Eliza and the Bear released their debut album this week, five years after they began recording music. But the folk and indie band is made up of five men, so who is Eliza, and why does she have a Bear?

Florence and the Machine, Marina and the Diamonds, Catfish and the Bottlemen - when it comes to new groups or artists choosing their stage name, it's fair to say something of a trend has been developing in recent years.

But the London-based Eliza and the Bear are not jumping on a bandwagon. Their name, in fact, comes from a poem.

"We're not massive poetry fans as such, but when we started putting music online we needed a name, and Paul [Jackson, the band's drummer] found a collection of poems called Eliza and the Bear, by Eleanor Rees," says lead singer James Kellegher.

"It kind of was similar in theme to some of the earlier songs we'd written. So we emailed Eleanor, asked if we could use the name, and she let us."

The poem itself, from which the collection takes its name, has a sombre tone - and likens the narrator's lover to a bear who wishes to leave her to go back to "the wilderness".

"[Rees] listened to some of our music and came to a few of our shows. She was a big fan, and has been a good friend of ours since day one," Kellegher says.

He adds jokingly the one drawback to the band's choice of name is "now everyone thinks I'm a girl and Martin [Dukelow, the band's guitarist] is a bear".

Image copyright Salt Publishing / BBC
Image caption Eliza and the Bear took their name from a collection of poems by Eleanor Rees

Once they were in possession of a name, Eliza and the Bear began attracting attention online, and fans' reaction to their early demos led to a record deal in 2013.

"Ever since then, we've just been finishing off the album," says Dukelow.

"We've been busy, mainly focusing on getting to the point where we're really happy with ourselves live, and I think we all feel that's absolutely our strongest element now, and something we like to show off."

That time spent building up a live following has clearly not been wasted.

On the day they speak to the BBC, the band are gearing up for a concert that evening at Islington's Assembly Hall, to launch the album.

It's a day of torrential rain, but fans - armed with umbrellas - are queuing outside the venue hours before the concert begins.

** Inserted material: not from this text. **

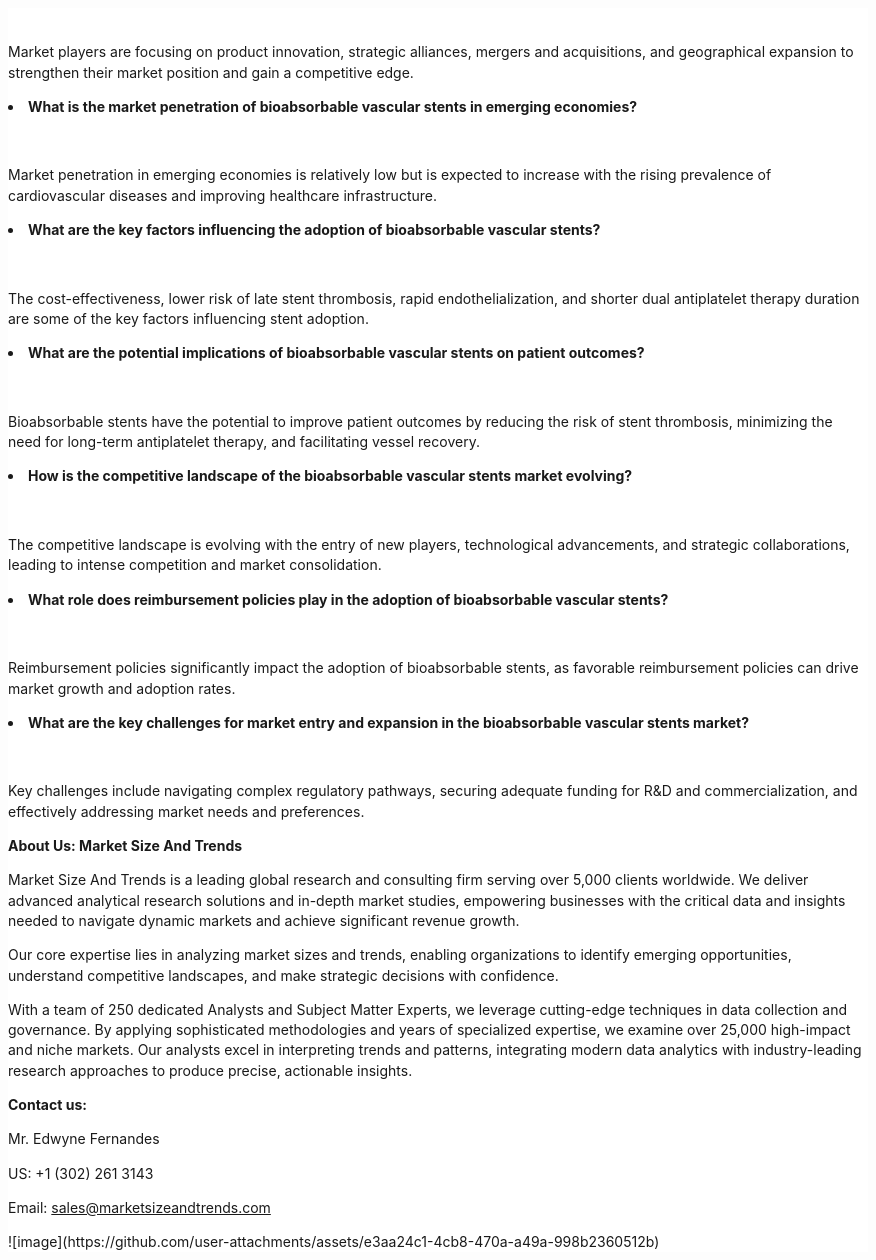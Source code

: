 <p>&nbsp;</p><p>Market players are focusing on product innovation, strategic alliances, mergers and acquisitions, and geographical expansion to strengthen their market position and gain a competitive edge.</p>  </li>  <li>    <strong>What is the market penetration of bioabsorbable vascular stents in emerging economies?</strong>    <p>&nbsp;</p><p>Market penetration in emerging economies is relatively low but is expected to increase with the rising prevalence of cardiovascular diseases and improving healthcare infrastructure.</p>  </li>  <li>    <strong>What are the key factors influencing the adoption of bioabsorbable vascular stents?</strong>    <p>&nbsp;</p><p>The cost-effectiveness, lower risk of late stent thrombosis, rapid endothelialization, and shorter dual antiplatelet therapy duration are some of the key factors influencing stent adoption.</p>  </li>  <li>    <strong>What are the potential implications of bioabsorbable vascular stents on patient outcomes?</strong>    <p>&nbsp;</p><p>Bioabsorbable stents have the potential to improve patient outcomes by reducing the risk of stent thrombosis, minimizing the need for long-term antiplatelet therapy, and facilitating vessel recovery.</p>  </li>  <li>    <strong>How is the competitive landscape of the bioabsorbable vascular stents market evolving?</strong>    <p>&nbsp;</p><p>The competitive landscape is evolving with the entry of new players, technological advancements, and strategic collaborations, leading to intense competition and market consolidation.</p>  </li>  <li>    <strong>What role does reimbursement policies play in the adoption of bioabsorbable vascular stents?</strong>    <p>&nbsp;</p><p>Reimbursement policies significantly impact the adoption of bioabsorbable stents, as favorable reimbursement policies can drive market growth and adoption rates.</p>  </li>  <li>    <strong>What are the key challenges for market entry and expansion in the bioabsorbable vascular stents market?</strong>    <p>&nbsp;</p><p>Key challenges include navigating complex regulatory pathways, securing adequate funding for R&D and commercialization, and effectively addressing market needs and preferences.</p>  </li></ol></body></html></p><p><strong>About Us:&nbsp;Market Size And Trends</strong></p><p>Market Size And Trends&nbsp;is a leading global research and consulting firm serving over 5,000 clients worldwide. We deliver advanced analytical research solutions and in-depth market studies, empowering businesses with the critical data and insights needed to navigate dynamic markets and achieve significant revenue growth.</p><p>Our core expertise lies in analyzing market sizes and trends, enabling organizations to identify emerging opportunities, understand competitive landscapes, and make strategic decisions with confidence.</p><p>With a team of 250 dedicated Analysts and Subject Matter Experts, we leverage cutting-edge techniques in data collection and governance. By applying sophisticated methodologies and years of specialized expertise, we examine over 25,000 high-impact and niche markets. Our analysts excel in interpreting trends and patterns, integrating modern data analytics with industry-leading research approaches to produce precise, actionable insights.</p><p><strong>Contact us:</strong></p><p>Mr. Edwyne Fernandes</p><p>US: +1 (302) 261 3143</p><p>Email: <a href="mailto:sales@marketsizeandtrends.com">sales@marketsizeandtrends.com</a>&nbsp;</p>
![image](https://github.com/user-attachments/assets/e3aa24c1-4cb8-470a-a49a-998b2360512b)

Later that evening, the band will rattle through their now impressive repertoire, but also play an unusual cover rapidly becoming a staple of their live sets.

'Ear-catching'

Eliza and the Bear first performed their rendition of Ariana Grande's Dangerous woman in BBC Radio 1's Live Lounge in March.

All bands that perform in the Live Lounge are asked to play a cover, and the band wanted to take people by surprise with their choice.

They considered Little Mix's Black Magic, but settled on the latest single from Florida-born Grande after seeing her perform the song on an American talk show the day before they went into rehearsals.

"There's something about hearing James singing those lyrics that we just knew would catch people's ears," Dukelow says.

It is indeed perhaps not the song you'd expect from an all-male folk and indie band - the main lyric in the chorus being: "Something about you makes me feel like a dangerous woman."

Kellegher says: "We didn't want to change the pronouns on it. We're covering a song, it's 2016, I don't have to be a 'dangerous man', that would sound stupid. We can sing what we want, and it doesn't matter."

Image caption The band's cover of Ariana Grande's Dangerous Woman, first performed in BBC Radio 1's Live Lounge, has since become a favourite at gigs

While they enjoy performing the song, there are no cover versions to be found on their album. The band wrote all the songs on their self-titled debut themselves.

In an almost Beyonce-esque move, they have also filmed music videos for no fewer than seven of the 11 tracks on their album - a by-product of the length of time it took to record it.

"An album was not in our vision for a number of years, so the songs that we'd written along the way, we'd already put out little videos for," says Kellegher.

"We felt like those songs needed a platform, a proper release so more people could hear them."

'Finally made it'

Music fans unfamiliar with the band may actually already know their music without realising it.

The first, and perhaps most instantly recognisable song, on the album, Friends, was used in a cider advertisement in 2014.

"When you meet people and they ask you what you do for a living and you say, 'I'm in this band called Eliza and the Bear,' they say they've never heard of you," says Kellegher.

"But then you say, 'We've got this song [sings part of Friends],' and they go, 'Oh, yeah, I've heard that one,' and it's kind of like people have heard the song but not linked it to the band."

With the rain finally starting to abate, the interview wraps up, and the band dash out to grab a quick bite to eat before the show.

Later that evening, as Eliza and the Bear take to the stage, Kellegher thanks fans for their patience with the band while they finished recording the album.

"It's been five years in the making, guys," he tells the delighted crowd, "but we finally made it."